## TASK INPUTS
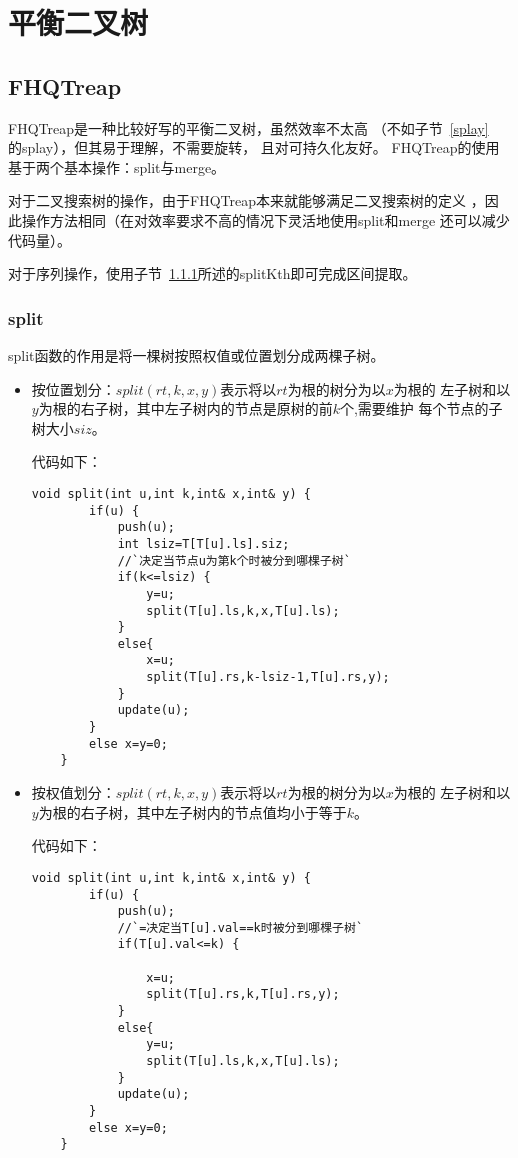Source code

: \section{平衡二叉树}
\subsection{FHQTreap}\label{FHQTreap}
FHQTreap是一种比较好写的平衡二叉树，虽然效率不太高
（不如子节~\ref{splay}\\的splay），但其易于理解，不需要旋转，
且对可持久化友好。
FHQTreap的使用基于两个基本操作：split与merge。

对于二叉搜索树的操作，由于FHQTreap本来就能够满足二叉搜索树的定义
，因此操作方法相同（在对效率要求不高的情况下灵活地使用split和merge
还可以减少代码量）。

对于序列操作，使用子节~\ref{split}所述的splitKth即可完成区间提取。

\subsubsection{split}\label{split}

split函数的作用是将一棵树按照权值或位置划分成两棵子树。

\begin{itemize}
	\item
	      按位置划分：$split(rt,k,x,y)$表示将以$rt$为根的树分为以$x$为根的
	      左子树和以$y$为根的右子树，其中左子树内的节点是原树的前$k$个,需要维护
	      每个节点的子树大小$siz$。

	      代码如下：
	      \begin{lstlisting}[title=splitKth]
    void split(int u,int k,int& x,int& y) {
        if(u) {
            push(u);
            int lsiz=T[T[u].ls].siz;
            //`决定当节点u为第k个时被分到哪棵子树`
            if(k<=lsiz) {
                y=u;
                split(T[u].ls,k,x,T[u].ls);
            }
            else{
                x=u;
                split(T[u].rs,k-lsiz-1,T[u].rs,y);
            }
            update(u);
        }
        else x=y=0;
    }
\end{lstlisting}
	\item
	      按权值划分：$split(rt,k,x,y)$表示将以$rt$为根的树分为以$x$为根的
	      左子树和以$y$为根的右子树，其中左子树内的节点值均小于等于$k$。

	      代码如下：
	      \begin{lstlisting}[title=splitKey]
    void split(int u,int k,int& x,int& y) {
        if(u) {
            push(u);
            //`=决定当T[u].val==k时被分到哪棵子树`
            if(T[u].val<=k) {

                x=u;
                split(T[u].rs,k,T[u].rs,y);
            }
            else{
                y=u;
                split(T[u].ls,k,x,T[u].ls);
            }
            update(u);
        }
        else x=y=0;
    }
\end{lstlisting}
\end{itemize}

## EXERCISE PROMPT
Go through the listing above and write it all out exactly, leaving out any picture.

## REPLY
Source code

: \section{平衡二叉树}
\subsection{FHQTreap}\label{FHQTreap}
FHQTreap是一种比较好写的平衡二叉树，虽然效率不太高
（不如子节~\ref{splay}\\的splay），但其易于理解，不需要旋转，
且对可持久化友好。
FHQTreap的使用基于两个基本操作：split与merge。

对于二叉搜索树的操作，由于FHQTreap本来就能够满足二叉搜索树的定义
，因此操作方法相同（在对效率要求不高的情况下灵活地使用split和merge
还可以减少代码量）。

对于序列操作，使用子节~\ref{split}所述的splitKth即可完成区间提取。

\subsubsection{split}\label{split}

split函数的作用是将一棵树按照权值或位置划分成两棵子树。

\begin{itemize}
	\item
	      按位置划分：$split(rt,k,x,y)$表示将以$rt$为根的树分为以$x$为根的
	      左子树和以$y$为根的右子树，其中左子树内的节点是原树的前$k$个,需要维护
	      每个节点的子树大小$siz$。

	      代码如下：
	      \begin{lstlisting}[title=splitKth]
    void split(int u,int k,int& x,int& y) {
        if(u) {
            push(u);
            int lsiz=T[T[u].ls].siz;
            //`决定当节点u为第k个时被分到哪棵子树`
            if(k<=lsiz) {
                y=u;
                split(T[u].ls,k,x,T[u].ls);
            }
            else{
                x=u;
                split(T[u].rs,k-lsiz-1,T[u].rs,y);
            }
            update(u);
        }
        else x=y=0;
    }
\end{lstlisting}
	\item
	      按权值划分：$split(rt,k,x,y)$表示将以$rt$为根的树分为以$x$为根的
	      左子树和以$y$为根的右子树，其中左子树内的节点值均小于等于$k$。

	      代码如下：
	      \begin{lstlisting}[title=splitKey]
    void split(int u,int k,int& x,int& y) {
        if(u) {
            push(u);
            //`=决定当T[u].val==k时被分到哪棵子树`
            if(T[u].val<=k) {

                x=u;
                split(T[u].rs,k,T[u].rs,y);
            }
            else{
                y=u;
                split(T[u].ls,k,x,T[u].ls);
            }
            update(u);
        }
        else x=y=0;
    }
\end{lstlisting}
\end{itemize}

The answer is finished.